Dans le canapé dos à la porte, il devina la silhouette sombre de Severus, la tête penchée en avant, le front appuyé sur ses deux mains jointes. Un piano et le doux bruissement d'un violoncelle se répondaient avec grâce pour dessiner une mélodie envoûtante dont les accords dansaient dans la pièce, revenant de loin en loin sur elle-même comme un serpent ondoyant qui se mordrait la queue. (1)

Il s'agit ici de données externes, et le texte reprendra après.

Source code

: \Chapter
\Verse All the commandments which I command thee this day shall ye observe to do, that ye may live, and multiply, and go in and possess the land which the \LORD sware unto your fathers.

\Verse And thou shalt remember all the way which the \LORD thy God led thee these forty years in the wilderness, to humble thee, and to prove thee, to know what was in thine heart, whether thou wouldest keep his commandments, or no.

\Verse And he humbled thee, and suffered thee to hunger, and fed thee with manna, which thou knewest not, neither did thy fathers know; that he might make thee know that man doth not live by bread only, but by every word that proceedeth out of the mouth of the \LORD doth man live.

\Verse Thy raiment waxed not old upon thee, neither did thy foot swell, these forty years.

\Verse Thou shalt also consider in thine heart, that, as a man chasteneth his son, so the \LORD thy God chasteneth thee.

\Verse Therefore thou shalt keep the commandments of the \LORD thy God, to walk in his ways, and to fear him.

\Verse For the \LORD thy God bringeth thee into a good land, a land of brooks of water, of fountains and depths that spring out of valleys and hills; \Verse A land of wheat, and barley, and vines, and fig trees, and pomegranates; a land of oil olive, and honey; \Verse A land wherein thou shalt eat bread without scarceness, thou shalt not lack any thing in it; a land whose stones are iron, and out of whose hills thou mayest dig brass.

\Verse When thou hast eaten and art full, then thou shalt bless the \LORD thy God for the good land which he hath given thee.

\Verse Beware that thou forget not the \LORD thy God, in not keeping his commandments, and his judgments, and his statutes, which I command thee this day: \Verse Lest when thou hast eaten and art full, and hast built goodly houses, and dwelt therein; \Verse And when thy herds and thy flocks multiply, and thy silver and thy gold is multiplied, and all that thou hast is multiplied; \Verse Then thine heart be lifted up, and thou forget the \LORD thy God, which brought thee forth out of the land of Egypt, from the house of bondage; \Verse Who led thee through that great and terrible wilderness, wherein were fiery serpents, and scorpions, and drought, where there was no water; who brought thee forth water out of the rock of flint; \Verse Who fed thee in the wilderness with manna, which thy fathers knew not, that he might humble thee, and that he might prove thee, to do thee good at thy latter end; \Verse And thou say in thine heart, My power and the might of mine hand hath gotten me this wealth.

Harry resta un instant fasciné par la musique avant de s'approcher et de poser ses mains sur les épaules de son amant. Malgré sa douceur, Severus sursauta et tourna brusquement la tête vers lui, surpris, et grimaça tout aussitôt face à la douleur que le mouvement avait fait naître. Harry vit les sourcils froncés et les yeux clos, plissés plus que simplement fermés, le visage dont il devinait les traits tendus malgré la semi-obscurité.

– Qu'est-ce qui ne va pas ? murmura-t-il en posant ses lèvres sur le front moite de Severus.

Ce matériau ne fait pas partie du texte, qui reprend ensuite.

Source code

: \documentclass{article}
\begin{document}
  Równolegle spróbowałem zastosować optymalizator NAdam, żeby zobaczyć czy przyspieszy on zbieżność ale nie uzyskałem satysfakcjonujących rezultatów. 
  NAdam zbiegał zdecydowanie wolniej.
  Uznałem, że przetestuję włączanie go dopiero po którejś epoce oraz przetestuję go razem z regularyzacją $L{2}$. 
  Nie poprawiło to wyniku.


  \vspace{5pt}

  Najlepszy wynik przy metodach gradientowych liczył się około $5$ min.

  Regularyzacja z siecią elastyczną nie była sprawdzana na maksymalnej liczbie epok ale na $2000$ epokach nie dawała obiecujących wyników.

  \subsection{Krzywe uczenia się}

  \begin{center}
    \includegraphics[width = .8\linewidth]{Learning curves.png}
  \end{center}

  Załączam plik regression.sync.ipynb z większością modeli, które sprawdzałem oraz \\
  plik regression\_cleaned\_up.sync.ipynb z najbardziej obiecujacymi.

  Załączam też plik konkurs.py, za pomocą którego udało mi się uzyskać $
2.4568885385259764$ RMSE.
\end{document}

– Migraine..., lâcha celui-ci en s'abandonnant de nouveau dans le canapé.

– Tu as pris une potion ?

– Oui. Mais ça ne fait pas effet.

Harry contourna lentement le canapé pour venir s'asseoir aux côtés de son amant.

– Pour l'instant, ajouta Severus en ouvrant les yeux sur son air soucieux. Ça faisait dix jours que j'étais tranquille... celle-là ne va pas passer comme ça.

Il ne put s'empêcher de se pencher vers Severus et de glisser une main tendre sur son visage et ses lèvres sur les siennes, tandis qu'il fermait à nouveau les yeux.

– Tu ne sais toujours pas ce qui les déclenche ? murmura-t-il.

– En règle générale, non. J'ai renoncé à comprendre... Mais celle-là, je sais très bien.

– Et quoi donc ? fit Harry en se redressant légèrement.

– Fatigue. Je ne sais pas à quelle espèce de compétition vous jouez, toi et Lucius, mais il m'en demande autant que toi. Je ne suis pas increvable !

Un sourire piteux apparut sur son visage. Harry savait Lucius exigeant et souvent insatiable en matière de sexe. Ajoutés à cela leurs propres ébats...

– Veux-tu que je te prépare d'autres potions ? Plus fortes ?

Severus grimaça à nouveau.

– Non. Je ne veux pas en prendre trop. Laisse-moi juste... cinq minutes. Ça va aller.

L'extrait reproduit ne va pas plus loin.